• What is needed: Reply with nothing but the number of lines in the data below where the word "Proficient" occurs.

(Stored data)
Start of Block

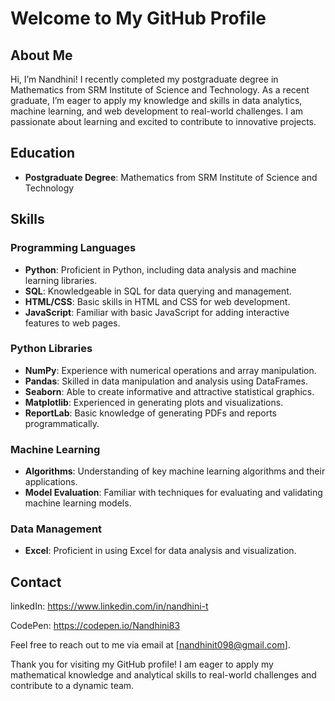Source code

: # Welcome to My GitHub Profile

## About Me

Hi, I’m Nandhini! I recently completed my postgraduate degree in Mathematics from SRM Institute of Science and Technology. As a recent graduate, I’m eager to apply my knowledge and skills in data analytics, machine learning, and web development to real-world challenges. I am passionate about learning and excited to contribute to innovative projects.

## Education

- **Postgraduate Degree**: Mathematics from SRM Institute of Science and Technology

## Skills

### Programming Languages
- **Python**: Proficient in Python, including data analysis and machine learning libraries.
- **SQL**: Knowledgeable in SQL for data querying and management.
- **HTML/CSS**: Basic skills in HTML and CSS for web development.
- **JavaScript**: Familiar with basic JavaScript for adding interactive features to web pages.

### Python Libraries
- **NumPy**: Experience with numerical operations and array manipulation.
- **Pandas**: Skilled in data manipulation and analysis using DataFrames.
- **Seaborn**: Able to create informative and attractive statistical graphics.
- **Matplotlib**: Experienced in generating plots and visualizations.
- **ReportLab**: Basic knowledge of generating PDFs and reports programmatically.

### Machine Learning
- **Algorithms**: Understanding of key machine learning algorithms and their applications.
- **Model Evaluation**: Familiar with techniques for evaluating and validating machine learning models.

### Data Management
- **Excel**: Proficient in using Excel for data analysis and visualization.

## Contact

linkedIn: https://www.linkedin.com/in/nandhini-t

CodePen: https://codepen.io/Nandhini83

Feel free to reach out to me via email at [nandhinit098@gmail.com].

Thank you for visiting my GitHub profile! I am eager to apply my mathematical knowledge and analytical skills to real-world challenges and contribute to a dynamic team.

End of Block

• Task solution: 2